Meet the 100-year-old fan singing at the FA Cup Final

Lifelong Newcastle fan Jim Errington will take to the field today to sing traditional pre-match anthem Abide with Me

77798

When Arsenal face Aston Villa at Wembley today there will be one 100-year-old fan who can’t lose, whatever the result. Because Jim Errington, who turned 100 earlier this month, will have fulfilled a lifelong dream by walking onto the Wembley turf to sing his heart out. More to the point, he will have done so while dressed in his beloved Newcastle United’s famous black and white stripes – certainly the only outing that classic strip will get at Wembley in 2015 after the club was knocked out by Leicester in the third round.

Advertisement

A Newcastle fan for decades, Errington is the oldest member of a fans’ choir, made up of supporters from 64 different teams, who will lead the singing of the Cup final’s traditional pre-match anthem – the hymn Abide with Me.

The group has been put together by the BBC’s Songs of Praise, to represent all 64 clubs that reached the third round of this year’s competition. As a Methodist minister who still preaches today, Errington is no stranger to Henry Lyte’s 19th-century hymn. “The BBC have offered people an internet tutorial, but I know all the words,” he says. “I have lived through three editions of the Methodist hymnbook, and we Methodists are noted for our fervent singing.”

Errington, the eldest of ten children, went to his first Newcastle game 86 years ago, taken by a teacher as a reward for playing for the school football team. His favourite player of all time is Hughie Gallacher, a Scottish striker who scored 143 goals in 174 games for the club in the late 1920s. “He was my boyhood favourite, and he was absolutely marvellous,” he says. “I got to know him well, before he died. There was a charity match during the war, and he was captaining one of the teams. He said he’d only organise it if Jim Errington could play up front. We lost 7–0!”

77797

Leona Lewis singing Abide with Me at last year’s final

While the club has clinched the FA Cup on six occasions, including three times in the 1950s, Errington was based elsewhere during that period, and missed the games. He did manage to get to the 1974 final against Liverpool, only to see future Newcastle idol Kevin Keegan score twice for the Reds to sink the Magpies 3–0. “Recently the FA Cup has been a thorn in the flesh of the supporters, because we’ve not made any progress,” he says. 

Errington has been ever present at St James’ Park since buying a season ticket when they were first introduced, in the 1980s.

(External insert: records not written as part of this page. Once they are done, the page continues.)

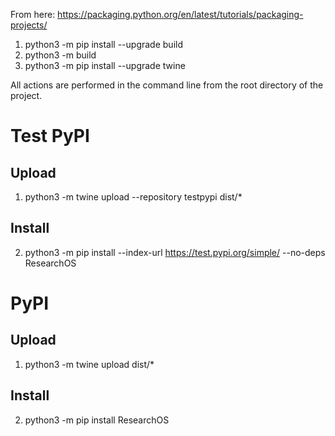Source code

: From here: https://packaging.python.org/en/latest/tutorials/packaging-projects/
1. python3 -m pip install --upgrade build
2. python3 -m build
3. python3 -m pip install --upgrade twine

All actions are performed in the command line from the root directory of the project.

# Test PyPI
## Upload
1. python3 -m twine upload --repository testpypi dist/*
## Install
2. python3 -m pip install --index-url https://test.pypi.org/simple/ --no-deps ResearchOS

# PyPI
## Upload
1. python3 -m twine upload dist/*
## Install
2. python3 -m pip install ResearchOS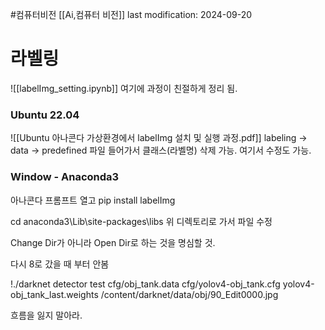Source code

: #컴퓨터비전 
[[Ai,컴퓨터 비전]]
last modification: 2024-09-20

# 라벨링
![[labelImg_setting.ipynb]]
여기에 과정이 친절하게 정리 됨.
### Ubuntu 22.04
![[Ubuntu 아나콘다 가상환경에서 labelImg 설치 및 실행 과정.pdf]]
labeling -> data -> predefined 파일
들어가서 클래스(라벨명) 삭제 가능. 여기서 수정도 가능.

### Window - Anaconda3
아나콘다 프롬프트 열고
pip install labelImg

cd anaconda3\Lib\site-packages\libs
위 디렉토리로 가서 파일 수정


Change Dir가 아니라 Open Dir로 하는 것을 명심할 것.






다시 8로 갔을 때 부터 안봄

!./darknet detector test cfg/obj_tank.data cfg/yolov4-obj_tank.cfg yolov4-obj_tank_last.weights /content/darknet/data/obj/90_Edit0000.jpg

흐름을 잃지 말아라.
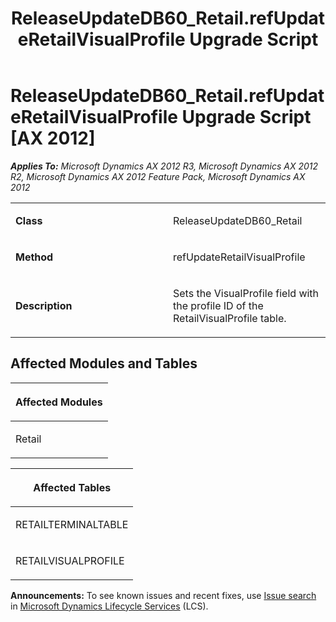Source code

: ﻿---
title: ReleaseUpdateDB60_Retail.refUpdateRetailVisualProfile Upgrade Script
TOCTitle: ReleaseUpdateDB60_Retail.refUpdateRetailVisualProfile Upgrade Script
ms:assetid: 34721247-918c-b6ea-0d52-3686c824f901
ms:mtpsurl: https://msdn.microsoft.com/en-us/library/JJ685130(v=AX.60)
ms:contentKeyID: 49707582
ms.date: 05/18/2015
mtps_version: v=AX.60
---

# ReleaseUpdateDB60\_Retail.refUpdateRetailVisualProfile Upgrade Script [AX 2012]


_**Applies To:** Microsoft Dynamics AX 2012 R3, Microsoft Dynamics AX 2012 R2, Microsoft Dynamics AX 2012 Feature Pack, Microsoft Dynamics AX 2012_

<table>
<colgroup>
<col style="width: 50%" />
<col style="width: 50%" />
</colgroup>
<tbody>
<tr class="odd">
<td><p><strong>Class</strong></p></td>
<td><p>ReleaseUpdateDB60_Retail</p></td>
</tr>
<tr class="even">
<td><p><strong>Method</strong></p></td>
<td><p>refUpdateRetailVisualProfile</p></td>
</tr>
<tr class="odd">
<td><p><strong>Description</strong></p></td>
<td><p>Sets the VisualProfile field with the profile ID of the RetailVisualProfile table.</p></td>
</tr>
</tbody>
</table>


## Affected Modules and Tables

<table>
<colgroup>
<col style="width: 100%" />
</colgroup>
<thead>
<tr class="header">
<th><p>Affected Modules</p></th>
</tr>
</thead>
<tbody>
<tr class="odd">
<td><p>Retail</p></td>
</tr>
</tbody>
</table>


<table>
<colgroup>
<col style="width: 100%" />
</colgroup>
<thead>
<tr class="header">
<th><p>Affected Tables</p></th>
</tr>
</thead>
<tbody>
<tr class="odd">
<td><p>RETAILTERMINALTABLE</p></td>
</tr>
<tr class="even">
<td><p>RETAILVISUALPROFILE</p></td>
</tr>
</tbody>
</table>

  
**Announcements:** To see known issues and recent fixes, use [Issue search](http://go.microsoft.com/fwlink/?linkid=389258) in [Microsoft Dynamics Lifecycle Services](http://go.microsoft.com/fwlink/?linkid=306505) (LCS).

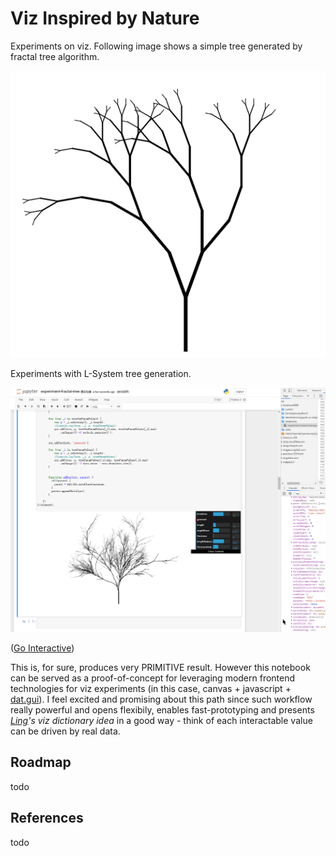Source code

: # Viz Inspired by Nature

Experiments on viz. Following image shows a simple tree generated by fractal tree algorithm.

![](./docs/ss-2020-02-19.png)

Experiments with L-System tree generation.

![](./docs/2020-03-30_18-12-09.gif)

([Go Interactive](https://nbviewer.jupyter.org/github/wenoptics/viz-by-nature/blob/3fd586102f257e5c133fc6336fada3aea71efbe0/experiment-fractal-tree.ipynb))

This is, for sure, produces very PRIMITIVE result. However this notebook can be served as a proof-of-concept for leveraging modern frontend technologies for viz experiments (in this case, canvas + javascript + [dat.gui](http://workshop.chromeexperiments.com/examples/gui/#1--Basic-Usage)). I feel excited and promising about this path since such workflow really powerful and opens flexibily, enables fast-prototyping and presents _[Ling](https://lingfeiwu.github.io/)'s viz dictionary idea_ in a good way - think of each interactable value can be driven by real data.

## Roadmap

todo

## References

todo

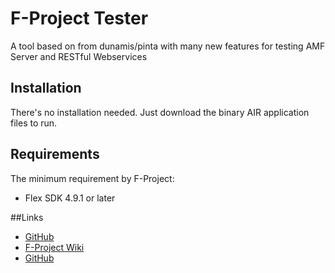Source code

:# F-Project Tester
A tool based on from dunamis/pinta with many new features for testing AMF Server and RESTful Webservices

## Installation

There's no installation needed. Just download the binary AIR application files to run.

## Requirements

The minimum requirement by F-Project:
- Flex SDK 4.9.1 or later

##Links

- [GitHub](https://github.com/fproject/f-project)
- [F-Project Wiki](http://wiki.f-project.net)
- [GitHub](https://github.com/fproject/fprj-test)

But this year has been a painful one for Newcastle fans, with the club slipping down the league table and narrowly avoiding relegation, something that Errington blames on a lack of investment by the club’s owner, Mike Ashley. “Others are spending millions but it hasn’t happened at Newcastle,” he says. “But the support is still there. There’s a football fervour on Tyneside and you’ve got to capture that.”

He spent the Second World War in the Navy, and sat his exams to join the Methodist church while based in Sri Lanka. After being demobilised he attended a Methodist college in Manchester, where he met his wife Nora, whom he married in 1949. “We worshipped at the same church,” he says. “And that was that.”

Nora died in 2007 on Christmas Day, and Errington has lived alone ever since, but says he has “very good neighbours, very good friends, and a very loving family”. He marked his century by going out for a meal with his two children and three grandchildren, but only after being treated to a tour of St James’ Park by former captain Bobby Moncur.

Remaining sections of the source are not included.